Re: [systemd-devel] Detecting Systemd crash

2024-02-05 Thread Mantas Mikulėnas
On Mon, Feb 5, 2024, 14:54 Lennart Poettering 
wrote:

> On So, 04.02.24 00:06, David Timber (d...@dev.snart.me) wrote:
>
> > 2: How do I get Systemd to freeze to test such program? I mean, if I kill
> > Systemd, the kernel would crash so I have to somehow tell Systemd to
> freeze?
>
> Not really, the kernel blocks SIGSTOP for PID1.
>

Attaching gdb to pid1 should do the job.


Re: [systemd-devel] Detecting Systemd crash

2024-02-05 Thread Lennart Poettering
On Sa, 03.02.24 16:55, Álvaro Cebrián Juan (acebrianj...@gmail.com) wrote:

> Great question!
>
> I am very interested in detecting systemd crashes too since I have
> experienced them recently and have been asked to come up with a solution to
> react when a PID1 crash happens.
> In fact, in my recent experiences, a journald crash was enough to render
> the system into an unreliable/degraded state in which some top-level
> applications worked while others didn't.
>
> So adding to David's 1st question, I need to detect systemd and journald
> crashes and then trigger a `systemctl reboot --force --force`
> command

As mentioned elsewhere in this thread just use RuntimeWatchdogSec= in
systemd-system.conf(5)

Lennart

--
Lennart Poettering, Berlin


Re: [systemd-devel] Detecting Systemd crash

2024-02-05 Thread Lennart Poettering
On Mo, 05.02.24 13:54, Lennart Poettering (lenn...@poettering.net) wrote:

> you can just use the usual hw watchdog. If pid1 dies it will not ping
> the hw watchdog, and thus a reset is triggered automatically. In fact
> we actually configure the hw watchdog by default these days on hw that
> has it (which are most PCs).

Actually, we don't really, I need to correct myself. We probably
should though, dunno.

See RuntimeWatchdogSec= in systemd-system.conf(5)

>
> > 2: How do I get Systemd to freeze to test such program? I mean, if I kill
> > Systemd, the kernel would crash so I have to somehow tell Systemd to freeze?
>
> Not really, the kernel blocks SIGSTOP for PID1.
>
> Lennart
>
> --
> Lennart Poettering, Berlin

Lennart

--
Lennart Poettering, Berlin


Re: [systemd-devel] Detecting Systemd crash

2024-02-05 Thread Lennart Poettering
On So, 04.02.24 00:06, David Timber (d...@dev.snart.me) wrote:

> Systemd crashed on me the other day. I was writing up some Systemd units and
> testing them out by daemon-reload every time I wanted to test them out. Not
> the best way to go on about, I know. My bad abusing Systemd to the point of
> crashing. Perhaps it was just a bit flip that caused this.
>
>systemd[2368]: Assertion 'path_is_absolute(p)' failed at
>src/basic/chase.c:628, function chase(). Aborting.
>systemd[1]: Assertion 'path_is_absolute(p)' failed at
>src/basic/chase.c:628, function chase(). Aborting.
>systemd[1]: Caught  from our own process.
>systemd-coredump[32497]: Due to PID 1 having crashed coredump
>collection will now be turned off.
>systemd-coredump[32497]: [] Process 32496 (systemd) of user 0
>dumped core.
>systemd[1]: Caught , dumped core as pid 32496.
>systemd[1]: Freezing execution.
>
>...
>
>systemd-journald[871]: Failed to send stream file descriptor to
>service manager: Transport endpoint is not connected
>
> I didn't even bother trying producing stack trace. I can get on that if
> anyone wants it. My machine started doing some weird things like
> Firefox not

If this is a current systemd version (v255), please generate a stack trace
and submit it as github issue to us, we'll look into it. If it's
older, please report to your distro first.

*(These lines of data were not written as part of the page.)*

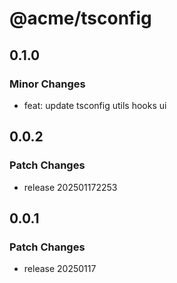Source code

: # @acme/tsconfig

## 0.1.0

### Minor Changes

- feat: update tsconfig utils hooks ui

## 0.0.2

### Patch Changes

- release 202501172253

## 0.0.1

### Patch Changes

- release 20250117
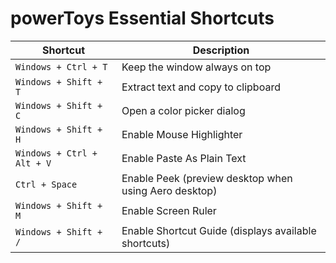 # powerToys Essential Shortcuts

| Shortcut                   | Description                                           |
| -------------------------- | ----------------------------------------------------- |
| `Windows + Ctrl + T`       | Keep the window always on top                         |
| `Windows + Shift + T`      | Extract text and copy to clipboard                    |
| `Windows + Shift + C`      | Open a color picker dialog                            |
| `Windows + Shift + H`      | Enable Mouse Highlighter                              |
| `Windows + Ctrl + Alt + V` | Enable Paste As Plain Text                            |
| `Ctrl + Space`             | Enable Peek (preview desktop when using Aero desktop) |
| `Windows + Shift + M`      | Enable Screen Ruler                                   |
| `Windows + Shift + /`      | Enable Shortcut Guide (displays available shortcuts)  |
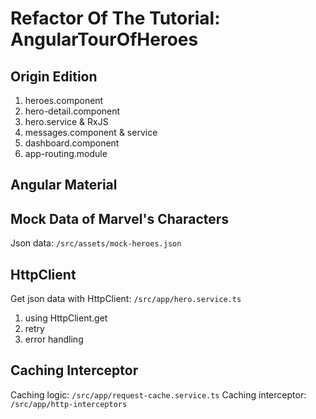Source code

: # Refactor Of The Tutorial: AngularTourOfHeroes

## Origin Edition
1. heroes.component
2. hero-detail.component
3. hero.service & RxJS
4. messages.component & service
5. dashboard.component
6. app-routing.module

## Angular Material

## Mock Data of Marvel's Characters
Json data: `/src/assets/mock-heroes.json`

## HttpClient
Get json data with HttpClient: `/src/app/hero.service.ts`
1. using HttpClient.get
2. retry
3. error handling

## Caching Interceptor
Caching logic: `/src/app/request-cache.service.ts`
Caching interceptor: `/src/app/http-interceptors`
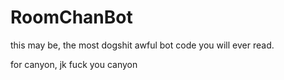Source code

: # RoomChanBot

this may be, the most dogshit awful bot code you will ever read.

for canyon, jk fuck you canyon
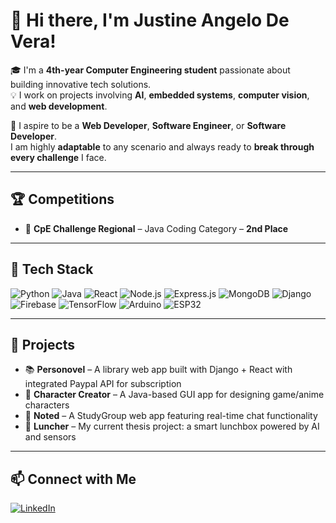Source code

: # 👋 Hi there, I'm Justine Angelo De Vera!

🎓 I'm a **4th-year Computer Engineering student** passionate about building innovative tech solutions.  
💡 I work on projects involving **AI**, **embedded systems**, **computer vision**, and **web development**.

🌟 I aspire to be a **Web Developer**, **Software Engineer**, or **Software Developer**.  
I am highly **adaptable** to any scenario and always ready to **break through every challenge** I face.

---

## 🏆 Competitions
- 🥈 **CpE Challenge Regional** – Java Coding Category – **2nd Place**

---

## 🔧 Tech Stack
![Python](https://img.shields.io/badge/-Python-05122A?style=flat&logo=python)
![Java](https://img.shields.io/badge/-Java-05122A?style=flat&logo=java)
![React](https://img.shields.io/badge/-React-05122A?style=flat&logo=react)
![Node.js](https://img.shields.io/badge/-Node.js-05122A?style=flat&logo=node.js)
![Express.js](https://img.shields.io/badge/-Express.js-05122A?style=flat&logo=express)
![MongoDB](https://img.shields.io/badge/-MongoDB-05122A?style=flat&logo=mongodb)
![Django](https://img.shields.io/badge/-Django-05122A?style=flat&logo=django)
![Firebase](https://img.shields.io/badge/-Firebase-05122A?style=flat&logo=firebase)
![TensorFlow](https://img.shields.io/badge/-TensorFlow-05122A?style=flat&logo=tensorflow)
![Arduino](https://img.shields.io/badge/-Arduino-05122A?style=flat&logo=arduino)
![ESP32](https://img.shields.io/badge/-ESP32-05122A?style=flat&logo=espressif)

---

## 🚀 Projects
- 📚 **Personovel** – A library web app built with Django + React with integrated Paypal API for subscription 
- 🧍 **Character Creator** – A Java-based GUI app for designing game/anime characters  
- 📝 **Noted** – A StudyGroup web app featuring real-time chat functionality  
- 🍱 **Luncher** – My current thesis project: a smart lunchbox powered by AI and sensors  

---

## 📫 Connect with Me
[![LinkedIn](https://img.shields.io/badge/-LinkedIn-blue?logo=linkedin&logoColor=white)](https://www.linkedin.com/in/justine-angelo-de-vera-445b71371/)
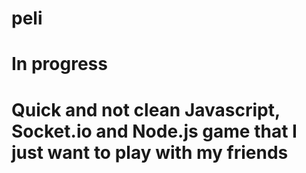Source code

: # peli
# In progress
# Quick and not clean Javascript, Socket.io and Node.js game that I just want to play with my friends
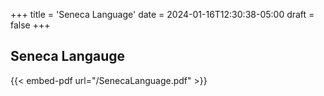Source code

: +++
title = 'Seneca Language'
date = 2024-01-16T12:30:38-05:00
draft = false
+++

## Seneca Langauge

{{< embed-pdf url="/SenecaLanguage.pdf" >}}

> being able to do Ajax properly whilst being able to go to a new page,
> Chromium not being able to create a new tab whilst all the text editors
> worked just fine, all the systemctl commands timing out. So basically, I was
> using Linux without fork(). Anyway.
> Well, I think any software can crash for any reason whatsoever. The
> problem

Yeah, an assert like the above is an error we need to fix in systemd.

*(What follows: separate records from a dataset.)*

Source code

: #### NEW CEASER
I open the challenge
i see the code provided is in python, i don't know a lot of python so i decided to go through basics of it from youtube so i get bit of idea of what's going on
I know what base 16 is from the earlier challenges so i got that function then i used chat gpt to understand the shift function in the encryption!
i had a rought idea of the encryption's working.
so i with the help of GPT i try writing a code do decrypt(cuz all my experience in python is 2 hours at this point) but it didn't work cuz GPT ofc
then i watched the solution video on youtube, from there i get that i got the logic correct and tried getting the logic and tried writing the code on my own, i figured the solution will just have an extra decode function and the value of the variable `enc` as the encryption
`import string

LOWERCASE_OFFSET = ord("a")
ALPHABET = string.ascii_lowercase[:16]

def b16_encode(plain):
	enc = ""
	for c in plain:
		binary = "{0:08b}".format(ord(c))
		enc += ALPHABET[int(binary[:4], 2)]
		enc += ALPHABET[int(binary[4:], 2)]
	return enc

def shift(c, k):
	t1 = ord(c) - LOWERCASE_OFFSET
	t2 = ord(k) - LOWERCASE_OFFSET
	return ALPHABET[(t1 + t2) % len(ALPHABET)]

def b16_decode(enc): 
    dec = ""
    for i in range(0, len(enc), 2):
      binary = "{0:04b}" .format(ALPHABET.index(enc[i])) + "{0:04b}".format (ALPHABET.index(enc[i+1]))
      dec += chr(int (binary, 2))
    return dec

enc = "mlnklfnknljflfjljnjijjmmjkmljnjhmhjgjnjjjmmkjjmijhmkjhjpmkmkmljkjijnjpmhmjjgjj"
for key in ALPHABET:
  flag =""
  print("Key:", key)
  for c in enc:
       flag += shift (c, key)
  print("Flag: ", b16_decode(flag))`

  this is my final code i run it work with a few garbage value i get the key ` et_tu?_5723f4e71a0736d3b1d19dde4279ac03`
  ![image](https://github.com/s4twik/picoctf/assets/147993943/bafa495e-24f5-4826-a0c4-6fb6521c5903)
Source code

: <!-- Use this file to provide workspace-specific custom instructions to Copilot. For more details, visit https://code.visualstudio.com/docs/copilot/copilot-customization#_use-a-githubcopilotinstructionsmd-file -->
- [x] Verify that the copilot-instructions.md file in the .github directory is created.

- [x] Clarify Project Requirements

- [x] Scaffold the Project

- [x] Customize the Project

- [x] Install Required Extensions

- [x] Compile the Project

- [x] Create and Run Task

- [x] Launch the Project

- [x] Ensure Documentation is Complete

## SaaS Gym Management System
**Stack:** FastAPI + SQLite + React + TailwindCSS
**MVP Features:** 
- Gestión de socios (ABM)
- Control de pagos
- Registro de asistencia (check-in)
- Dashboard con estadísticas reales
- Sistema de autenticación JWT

> with Systemd I realised from this incident is that I had no way of knowing
> that Systemd had crashed until I opened up the journal and kernel logs and
> saw that Systemd had crashed some time ago. In this particular incident,
> Systemd caught the signal and decided to just freeze. No idea why you'd want
> that because if it had just crashed, the kernel would have just panicked and
> I would have realised something went wrong.
>
> 1: So I decided that I need a some sort of "watchdog" that warns me when
> something like this happens. Using dbus to poll the status of the Systemd
> process, it could be a GUI app running under a seat, just a daemon that
> writes a warning message using `wall` or just send mail using a primed up
> MUA process. I wonder if someone already had the same idea and went on to
> make one.

you can just use the usual hw watchdog. If pid1 dies it will not ping
the hw watchdog, and thus a reset is triggered automatically. In fact
we actually configure the hw watchdog by default these days on hw that
has it (which are most PCs).

> 2: How do I get Systemd to freeze to test such program? I mean, if I kill
> Systemd, the kernel would crash so I have to somehow tell Systemd to freeze?

Not really, the kernel blocks SIGSTOP for PID1.

Lennart

--
Lennart Poettering, Berlin


Re: [systemd-devel] Detecting Systemd crash

2024-02-05 Thread František Šumšal




On 2/3/24 16:06, David Timber wrote:

Systemd crashed on me the other day. I was writing up some Systemd units and 
testing them out by daemon-reload every time I wanted to test them out. Not the 
best way to go on about, I know. My bad abusing Systemd to the point of 
crashing. Perhaps it was just a bit flip that caused this.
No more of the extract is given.